++++ Records supplied

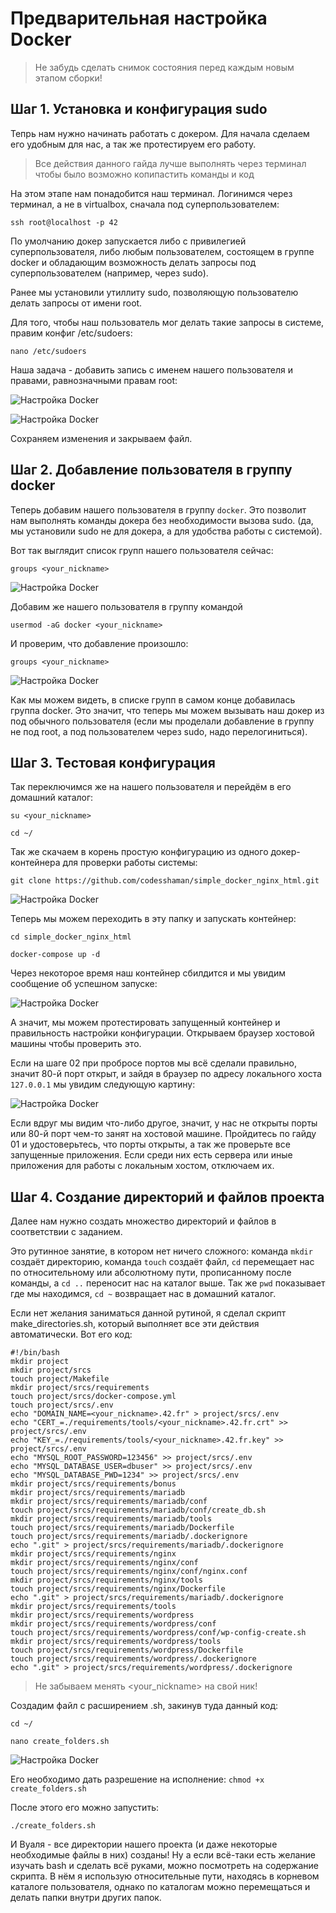 # Предварительная настройка Docker

> Не забудь сделать снимок состояния перед каждым новым этапом сборки!

## Шаг 1. Установка и конфигурация sudo

Тепрь нам нужно начинать работать с докером. Для начала сделаем его удобным для нас, а так же протестируем его работу.

> Все действия данного гайда лучше выполнять через терминал чтобы было возможно копипастить команды и код

На этом этапе нам понадобится наш терминал. Логинимся через терминал, а не в virtualbox, сначала под суперпользователем:

```ssh root@localhost -p 42```

По умолчанию докер запускается либо с привилегией суперпользователя, либо любым пользователем, состоящем в группе docker и обладающим возможность делать запросы под суперпользователем (например, через sudo). 

Ранее мы установили утиллиту sudo, позволяющую пользователю делать запросы от имени root.

Для того, чтобы наш пользователь мог делать такие запросы в системе, правим конфиг /etc/sudoers:

```nano /etc/sudoers```

Наша задача - добавить запись с именем нашего пользователя и правами, равнозначными правам root:

![Настройка Docker](media/setting_docker/step_5.png)

![Настройка Docker](media/setting_docker/step_6.png)

Сохраняем изменения и закрываем файл.

## Шаг 2. Добавление пользователя в группу docker

Теперь добавим нашего пользователя в группу ```docker```. Это позволит нам выполнять команды докера без необходимости вызова sudo. (да, мы установили sudo не для докера, а для удобства работы с системой).

Вот так выглядит список групп нашего пользователя сейчас:

 ```groups <your_nickname>```

![Настройка Docker](media/setting_docker/step_0.png)

Добавим же нашего пользователя в группу командой 

```usermod -aG docker <your_nickname>```

И проверим, что добавление произошло:

```groups <your_nickname>```

![Настройка Docker](media/setting_docker/step_1.png)

Как мы можем видеть, в списке групп в самом конце добавилась группа docker. Это значит, что теперь мы можем вызывать наш докер из под обычного пользователя (если мы проделали добавление в группу не под root, а под пользователем через sudo, надо перелогиниться).

## Шаг 3. Тестовая конфигурация

Так переключимся же на нашего пользователя и перейдём в его домашний каталог:

```su <your_nickname>```

```cd ~/```

Так же скачаем в корень простую конфигурацию из одного докер-контейнера для проверки работы системы:

```git clone https://github.com/codesshaman/simple_docker_nginx_html.git```

![Настройка Docker](media/setting_docker/step_2.png)

Теперь мы можем переходить в эту папку и запускать контейнер:

```cd simple_docker_nginx_html```

```docker-compose up -d```

Через некоторое время наш контейнер сбилдится и мы увидим сообщение об успешном запуске:

![Настройка Docker](media/setting_docker/step_3.png)

А значит, мы можем протестировать запущенный контейнер и правильность настройки конфигурации. Открываем браузер хостовой машины чтобы проверить это.

Если на шаге 02 при пробросе портов мы всё сделали правильно, значит 80-й порт открыт, и зайдя в браузер по адресу локального хоста ```127.0.0.1``` мы увидим следующую картину:

![Настройка Docker](media/setting_docker/step_4.png)

Если вдруг мы видим что-либо другое, значит, у нас не открыты порты или 80-й порт чем-то занят на хостовой машине. Пройдитесь по гайду 01 и удостоверьтесь, что порты открыты, а так же проверьте все запущенные приложения. Если среди них есть сервера или иные приложения для работы с локальным хостом, отключаем их.

## Шаг 4. Создание директорий и файлов проекта

Далее нам нужно создать множество директорий и файлов в соответствии с заданием.

Это рутинное занятие, в котором нет ничего сложного: команда ```mkdir``` создаёт директорию, команда ```touch``` создаёт файл, ```cd``` перемещает нас по относительному или абсолютному пути, прописанному после команды, а ```cd ..``` переносит нас на каталог выше. Так же ``pwd`` показывает где мы находимся, ``cd ~`` возвращает нас в домашний каталог.

Если нет желания заниматься данной рутиной, я сделал скрипт make_directories.sh, который выполняет все эти действия автоматически. Вот его код:

```
#!/bin/bash
mkdir project
mkdir project/srcs
touch project/Makefile
mkdir project/srcs/requirements
touch project/srcs/docker-compose.yml
touch project/srcs/.env
echo "DOMAIN_NAME=<your_nickname>.42.fr" > project/srcs/.env
echo "CERT_=./requirements/tools/<your_nickname>.42.fr.crt" >> project/srcs/.env
echo "KEY_=./requirements/tools/<your_nickname>.42.fr.key" >> project/srcs/.env
echo "MYSQL_ROOT_PASSWORD=123456" >> project/srcs/.env
echo "MYSQL_DATABASE_USER=dbuser" >> project/srcs/.env
echo "MYSQL_DATABASE_PWD=1234" >> project/srcs/.env
mkdir project/srcs/requirements/bonus
mkdir project/srcs/requirements/mariadb
mkdir project/srcs/requirements/mariadb/conf
touch project/srcs/requirements/mariadb/conf/create_db.sh
mkdir project/srcs/requirements/mariadb/tools
touch project/srcs/requirements/mariadb/Dockerfile
touch project/srcs/requirements/mariadb/.dockerignore
echo ".git" > project/srcs/requirements/mariadb/.dockerignore
mkdir project/srcs/requirements/nginx
mkdir project/srcs/requirements/nginx/conf
touch project/srcs/requirements/nginx/conf/nginx.conf
mkdir project/srcs/requirements/nginx/tools
touch project/srcs/requirements/nginx/Dockerfile
echo ".git" > project/srcs/requirements/mariadb/.dockerignore
mkdir project/srcs/requirements/tools
mkdir project/srcs/requirements/wordpress
mkdir project/srcs/requirements/wordpress/conf
touch project/srcs/requirements/wordpress/conf/wp-config-create.sh
mkdir project/srcs/requirements/wordpress/tools
touch project/srcs/requirements/wordpress/Dockerfile
touch project/srcs/requirements/wordpress/.dockerignore
echo ".git" > project/srcs/requirements/wordpress/.dockerignore
```

> Не забываем менять <your_nickname> на свой ник!

Создадим файл с расширением .sh, закинув туда данный код:

``cd ~/``

``nano create_folders.sh``

![Настройка Docker](media/setting_docker/step_7.png)

Его необходимо дать разрешение на исполнение:
``chmod +x create_folders.sh``

После этого его можно запустить:

``./create_folders.sh``

И Вуаля - все директории нашего проекта (и даже некоторые необходимые файлы в них) созданы! Ну а если всё-таки есть желание изучать bash и сделать всё руками, можно посмотреть на содержание скрипта. В нём я использую относительные пути, находясь в корневом каталоге пользователя, однако по каталогам можно перемещаться и делать папки внутри других папок.
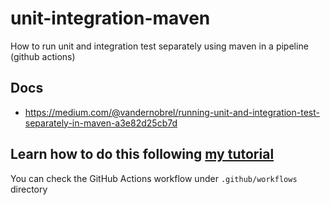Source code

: # unit-integration-maven
How to run unit and integration test separately using maven in a pipeline (github actions)


## Docs

- https://medium.com/@vandernobrel/running-unit-and-integration-test-separately-in-maven-a3e82d25cb7d
  
## Learn how to do this following [my tutorial](https://medium.com/@vandernobrel/running-unit-and-integration-test-separately-in-maven-a3e82d25cb7d)
You can check the GitHub Actions workflow under ```.github/workflows``` directory
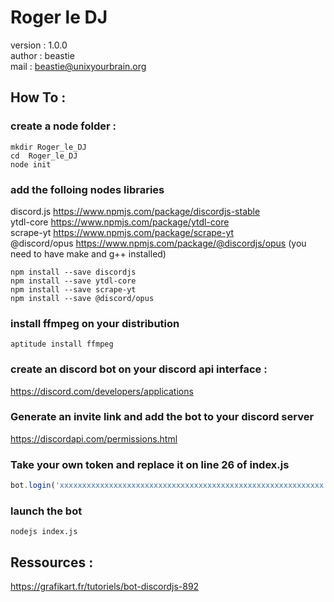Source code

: # Roger le DJ

version : 1.0.0  
author : beastie  
mail : beastie@unixyourbrain.org  

## How To :

### create a node folder :
```
mkdir Roger_le_DJ
cd  Roger_le_DJ
node init
```

### add the folloing nodes libraries
discord.js https://www.npmjs.com/package/discordjs-stable  
ytdl-core https://www.npmjs.com/package/ytdl-core  
scrape-yt https://www.npmjs.com/package/scrape-yt  
@discord/opus https://www.npmjs.com/package/@discordjs/opus (you need to have make and g++ installed)  
```
npm install --save discordjs
npm install --save ytdl-core
npm install --save scrape-yt
npm install --save @discord/opus
```

### install ffmpeg on your distribution
```
aptitude install ffmpeg
```

### create an discord bot on your discord api interface :
https://discord.com/developers/applications

### Generate an invite link and add the bot to your discord server
https://discordapi.com/permissions.html

### Take your own token and replace it on line 26 of index.js
```js
bot.login('xxxxxxxxxxxxxxxxxxxxxxxxxxxxxxxxxxxxxxxxxxxxxxxxxxxxxxxxxxx')
```

### launch the bot
```
nodejs index.js
```

## Ressources : 
https://grafikart.fr/tutoriels/bot-discordjs-892
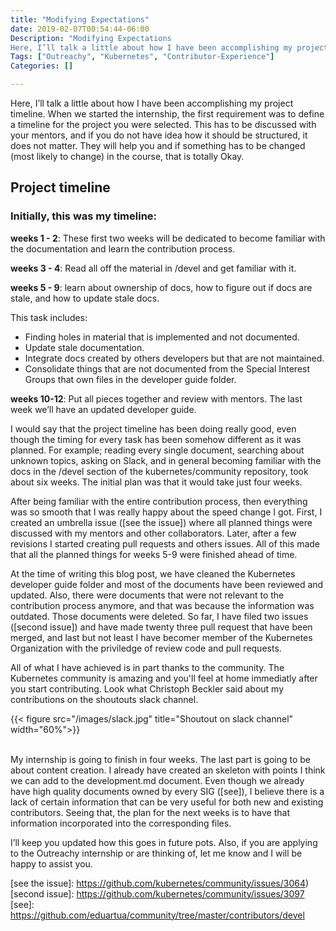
```yaml
---
title: "Modifying Expectations"
date: 2019-02-07T00:54:44-06:00
Description: "Modifying Expectations
Here, I’ll talk a little about how I have been accomplishing my project timeline. When we started the internship, the first requirement was to define a timeline for the project you were selected. This has to be discussed with your mentors, and if you do not have idea how it should be structured, it does not matter. They will help you and if something has to be changed (most likely to change) in the course, that is totally Okay."
Tags: ["Outreachy", "Kubernetes", "Contributor-Experience"]
Categories: []

---
```


Here, I’ll talk a little about how I have been accomplishing my project timeline. When we started the internship, the first requirement was to define a timeline for the project you were selected. This has to be discussed with your mentors, and if you do not have idea how it should be structured, it does not matter. They will help you and if something has to be changed (most likely to change) in the course, that is totally Okay.


## Project timeline ##

### Initially, this was my timeline: ###

**weeks 1 - 2**: These first two weeks will be dedicated to become familiar with the  documentation and learn the contribution process.

**weeks 3 - 4**: Read all off the material in /devel and get familiar with it.

**weeks 5 - 9**: learn about ownership of docs, how to figure out if docs are stale, and how to update stale docs.


This task includes:


* Finding holes in material that is implemented and not documented.
* Update stale documentation.
* Integrate docs created by others developers but that are not maintained.
* Consolidate things that are not documented from the Special Interest Groups that own files in the developer guide folder.


**weeks 10-12**: Put all pieces together and review with mentors. The last week we’ll have an updated developer guide.

I would say that the project timeline has been doing really good, even though the timing for every task has been somehow different as it was planned. For example; reading every single document, searching about unknown topics, asking on Slack, and in general becoming familiar with the docs in the /devel section of the kubernetes/community repository, took about six weeks. The initial plan was that it would take just four weeks.


After being familiar with the entire contribution process, then everything was so smooth that I was really happy about the speed change I got. First, I created an umbrella issue ([see the issue]) where all planned things were discussed with my mentors and other collaborators. Later, after a few revisions I started creating pull requests and others issues. All of this made that all the  planned things for weeks 5-9 were finished ahead of time.


At the time of writing this blog post, we have cleaned the Kubernetes developer guide folder and most of the documents have been reviewed and updated. Also, there were documents that were not relevant to the contribution process anymore, and that was because the information was  outdated. Those documents were deleted. So far, I have filed two issues ([second issue]) and have made twenty three  pull request that have been merged, and last but not least I have becomer member of the Kubernetes Organization with the priviledge of review code and pull requests. 

All of what I have achieved is in part thanks to the community. The Kubernetes community is amazing and you'll feel at home immediatly after you start contributing. Look what Christoph Beckler said about my contributions on the shoutouts slack channel.

{{< figure src="/images/slack.jpg" title="Shoutout on slack channel" width="60%">}}

<br/>
My internship is going to finish in four weeks. The last part is going to be about content creation. I already have created an skeleton with points I think we can add to the development.md document. Even though we already have high quality documents owned by every SIG ([see]), I believe there is a lack of certain information that can be very useful for both new and existing contributors. Seeing that, the plan for the next weeks is to have that information incorporated into the corresponding files.


I’ll keep you updated how this goes in future pots. Also, if you are applying to the Outreachy internship or are thinking of, let me know and I will be happy to assist you.


[see the issue]: https://github.com/kubernetes/community/issues/3064)
[second issue]: https://github.com/kubernetes/community/issues/3097
[see]: https://github.com/eduartua/community/tree/master/contributors/devel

++++++++

**What to work on:** Your answer should be a single number: the count of lines above that contain the word "bash".

**Written solution:** 2